Yes, creep tune. Done with a hinge just as you would with any other release--takes a little more finesse with spirals, but you won't have that issue with your Fanatic. 

I'm not talking about highs and lows of your arrows, I am talking about some things that can cause your back shoulder to "occasionally" raise up when pulling into the wall.... :wink:


----------



## RCR_III (Mar 19, 2011)

My suggestion is creep tuning as well. 

You also may not be adding pressure when you fire the hinge like you think. You could be collapsing and this loss of alignment and muscle tension causes you to drop out low too.


----------



## Lazarus (Sep 19, 2005)

I believe there is merit to the "Thing A Week" video as well as the other suggestions. I still maintain that the number one cause of this phenomena is gravity. It's just not natural to hold that much weight up on an extended arm, and it takes *WORK,* lots of it, to be able to do so. Couple that with the concept of shooting a relaxed shot and the natural tendency is going to be for the bow to work it's way downward. Plus, you get just a little bit lazy........same thing happens. 

.02


----------



## bsp5019 (Oct 1, 2007)

Lazarus said:


> I believe there is merit to the "Thing A Week" video as well as the other suggestions. I still maintain that the number one cause of this phenomena is gravity. It's just not natural to hold that much weight up on an extended arm, and it takes *WORK,* lots of it, to be able to do so. Couple that with the concept of shooting a relaxed shot and the natural tendency is going to be for the bow to work it's way downward.
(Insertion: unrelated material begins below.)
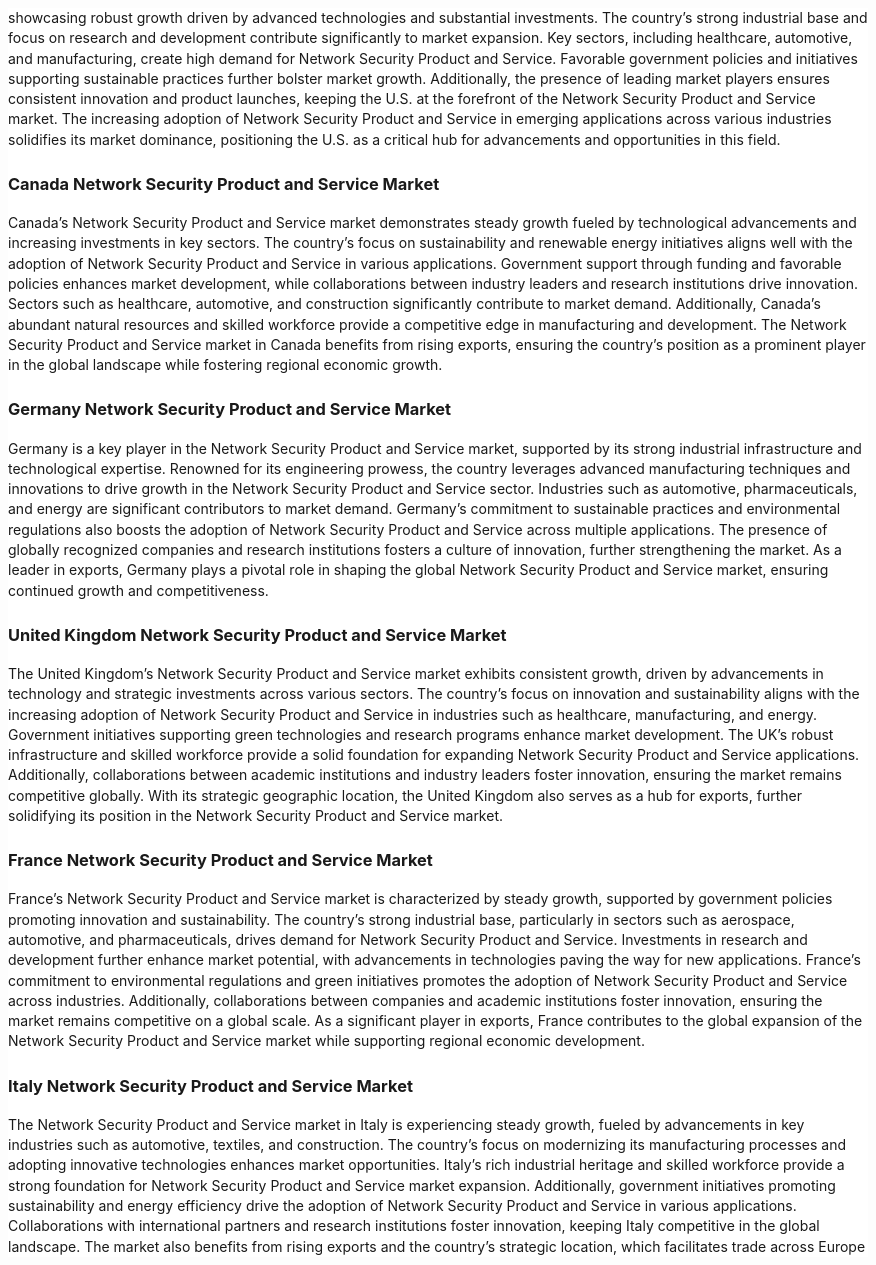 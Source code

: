 showcasing robust growth driven by advanced technologies and substantial investments. The country&rsquo;s strong industrial base and focus on research and development contribute significantly to market expansion. Key sectors, including healthcare, automotive, and manufacturing, create high demand for Network Security Product and Service. Favorable government policies and initiatives supporting sustainable practices further bolster market growth. Additionally, the presence of leading market players ensures consistent innovation and product launches, keeping the U.S. at the forefront of the Network Security Product and Service market. The increasing adoption of Network Security Product and Service in emerging applications across various industries solidifies its market dominance, positioning the U.S. as a critical hub for advancements and opportunities in this field.</p><h3>Canada Network Security Product and Service Market</h3><p>Canada&rsquo;s Network Security Product and Service market demonstrates steady growth fueled by technological advancements and increasing investments in key sectors. The country&rsquo;s focus on sustainability and renewable energy initiatives aligns well with the adoption of Network Security Product and Service in various applications. Government support through funding and favorable policies enhances market development, while collaborations between industry leaders and research institutions drive innovation. Sectors such as healthcare, automotive, and construction significantly contribute to market demand. Additionally, Canada&rsquo;s abundant natural resources and skilled workforce provide a competitive edge in manufacturing and development. The Network Security Product and Service market in Canada benefits from rising exports, ensuring the country&rsquo;s position as a prominent player in the global landscape while fostering regional economic growth.</p><h3>Germany Network Security Product and Service Market</h3><p>Germany is a key player in the Network Security Product and Service market, supported by its strong industrial infrastructure and technological expertise. Renowned for its engineering prowess, the country leverages advanced manufacturing techniques and innovations to drive growth in the Network Security Product and Service sector. Industries such as automotive, pharmaceuticals, and energy are significant contributors to market demand. Germany&rsquo;s commitment to sustainable practices and environmental regulations also boosts the adoption of Network Security Product and Service across multiple applications. The presence of globally recognized companies and research institutions fosters a culture of innovation, further strengthening the market. As a leader in exports, Germany plays a pivotal role in shaping the global Network Security Product and Service market, ensuring continued growth and competitiveness.</p><h3>United Kingdom Network Security Product and Service Market</h3><p>The United Kingdom&rsquo;s Network Security Product and Service market exhibits consistent growth, driven by advancements in technology and strategic investments across various sectors. The country&rsquo;s focus on innovation and sustainability aligns with the increasing adoption of Network Security Product and Service in industries such as healthcare, manufacturing, and energy. Government initiatives supporting green technologies and research programs enhance market development. The UK&rsquo;s robust infrastructure and skilled workforce provide a solid foundation for expanding Network Security Product and Service applications. Additionally, collaborations between academic institutions and industry leaders foster innovation, ensuring the market remains competitive globally. With its strategic geographic location, the United Kingdom also serves as a hub for exports, further solidifying its position in the Network Security Product and Service market.</p><h3>France Network Security Product and Service Market</h3><p>France&rsquo;s Network Security Product and Service market is characterized by steady growth, supported by government policies promoting innovation and sustainability. The country&rsquo;s strong industrial base, particularly in sectors such as aerospace, automotive, and pharmaceuticals, drives demand for Network Security Product and Service. Investments in research and development further enhance market potential, with advancements in technologies paving the way for new applications. France&rsquo;s commitment to environmental regulations and green initiatives promotes the adoption of Network Security Product and Service across industries. Additionally, collaborations between companies and academic institutions foster innovation, ensuring the market remains competitive on a global scale. As a significant player in exports, France contributes to the global expansion of the Network Security Product and Service market while supporting regional economic development.</p><h3>Italy Network Security Product and Service Market</h3><p>The Network Security Product and Service market in Italy is experiencing steady growth, fueled by advancements in key industries such as automotive, textiles, and construction. The country&rsquo;s focus on modernizing its manufacturing processes and adopting innovative technologies enhances market opportunities. Italy&rsquo;s rich industrial heritage and skilled workforce provide a strong foundation for Network Security Product and Service market expansion. Additionally, government initiatives promoting sustainability and energy efficiency drive the adoption of Network Security Product and Service in various applications. Collaborations with international partners and research institutions foster innovation, keeping Italy competitive in the global landscape. The market also benefits from rising exports and the country&rsquo;s strategic location, which facilitates trade across Europe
Plus, you get just a little bit lazy........same thing happens.
> 
> .02


I agree with this.


Sometimes I know that for myself, that if I am not shooting a powerful shot, or I get tentative, or I do not hold enough pressure against the wall with my back muscles while running my firing engine, I will cost down from the ten ring to the bottom of the nine. However, If I shoot a powerful shot, and I have the right pressure and am not weak, the pin does not drop at all.


----------



## field14 (May 21, 2002)

Creep tuning and all that does no good if your FORM is off, period! You can do what you want with all the fanagling with equipment and stabilization and all that, and spend a fortune, only to....continue to shoot low or have the sight drop out the bottom!
Cannot believe that shooters will look for a band-aid and spend money...and never come to terms with FORM.
GRIV's TAW #8 and also #7 are excellent and get to the crux of the problem.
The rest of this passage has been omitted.